Abstract: China is North Korea’s largest international trading partner. Since 1995, energy and fuels have dominated bilateral trade between allies. North Korea is a net importer of Chinese crude oil and oil products; however, it became a net exporter of electricity and coal to China in 2003. Whereas North Korean coal and electricity exports are sold at sub-market “friendship prices,” Chinese coal and oil products have been sold to North Korea at premium prices. Over the past ten years, North Korea’s imports have become increasingly energy-intensive, while exports have become more labor-intensive.
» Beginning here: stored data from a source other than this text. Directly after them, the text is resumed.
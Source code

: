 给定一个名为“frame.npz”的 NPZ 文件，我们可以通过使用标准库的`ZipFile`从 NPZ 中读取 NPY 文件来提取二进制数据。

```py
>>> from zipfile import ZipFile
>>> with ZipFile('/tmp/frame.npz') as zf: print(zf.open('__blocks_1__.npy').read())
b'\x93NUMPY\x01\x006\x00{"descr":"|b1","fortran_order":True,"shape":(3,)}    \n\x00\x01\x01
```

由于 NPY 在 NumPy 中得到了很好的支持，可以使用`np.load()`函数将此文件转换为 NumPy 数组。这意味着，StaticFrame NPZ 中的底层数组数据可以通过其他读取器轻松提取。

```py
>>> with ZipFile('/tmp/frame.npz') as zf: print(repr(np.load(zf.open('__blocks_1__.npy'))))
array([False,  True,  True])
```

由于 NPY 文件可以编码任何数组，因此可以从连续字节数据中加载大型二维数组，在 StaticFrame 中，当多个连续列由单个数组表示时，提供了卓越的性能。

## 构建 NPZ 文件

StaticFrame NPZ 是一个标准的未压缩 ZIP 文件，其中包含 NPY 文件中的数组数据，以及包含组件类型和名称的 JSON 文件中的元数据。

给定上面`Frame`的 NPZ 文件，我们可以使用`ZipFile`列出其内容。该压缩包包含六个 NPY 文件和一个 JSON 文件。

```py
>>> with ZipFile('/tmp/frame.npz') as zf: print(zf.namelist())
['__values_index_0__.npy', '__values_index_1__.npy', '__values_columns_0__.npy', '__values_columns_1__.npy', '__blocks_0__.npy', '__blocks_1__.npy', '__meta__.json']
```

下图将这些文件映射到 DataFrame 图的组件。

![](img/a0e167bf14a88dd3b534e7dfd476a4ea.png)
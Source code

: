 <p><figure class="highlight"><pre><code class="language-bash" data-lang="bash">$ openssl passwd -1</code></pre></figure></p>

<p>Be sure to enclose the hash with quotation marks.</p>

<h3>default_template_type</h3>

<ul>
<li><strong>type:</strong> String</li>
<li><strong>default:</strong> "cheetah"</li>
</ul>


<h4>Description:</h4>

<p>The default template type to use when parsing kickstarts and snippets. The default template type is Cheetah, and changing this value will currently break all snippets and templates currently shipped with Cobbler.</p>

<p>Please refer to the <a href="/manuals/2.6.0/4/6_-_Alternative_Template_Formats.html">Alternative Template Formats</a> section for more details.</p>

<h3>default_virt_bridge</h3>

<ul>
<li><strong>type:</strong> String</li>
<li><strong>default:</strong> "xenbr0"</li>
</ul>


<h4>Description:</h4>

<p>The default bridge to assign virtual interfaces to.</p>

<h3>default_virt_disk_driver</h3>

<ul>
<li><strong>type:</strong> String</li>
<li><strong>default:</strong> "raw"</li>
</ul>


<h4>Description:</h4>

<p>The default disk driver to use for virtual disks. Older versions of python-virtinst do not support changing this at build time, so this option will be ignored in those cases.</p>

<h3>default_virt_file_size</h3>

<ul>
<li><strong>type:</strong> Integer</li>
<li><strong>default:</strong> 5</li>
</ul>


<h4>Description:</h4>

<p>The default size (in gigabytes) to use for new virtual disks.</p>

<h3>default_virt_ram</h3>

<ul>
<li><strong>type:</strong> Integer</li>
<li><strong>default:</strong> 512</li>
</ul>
Chinese customs data suggest that Beijing is taking a pragmatic, market-oriented approach to trade with its reclusive neighbor, while the increasingly asymmetrical energy embodiment of bilateral trade may reflect dilapidation of North Korea’s non-military industries.
1. In 2005, bilateral trade with the PRC accounted for 39% of North Korean international trade by value.
2. North Korean trade data are compiled by partner-country Customs Bureaus, the United Nations, and the Internaitonal Monetary fund (IMF). China and South Korea provide the best “mirror” statistics. Customs data do not include aid shipments, official development assistance, direct government transfers, foreign direct investment, services, remittances, barter trade, smuggling, illicit trade, trade in military equipment.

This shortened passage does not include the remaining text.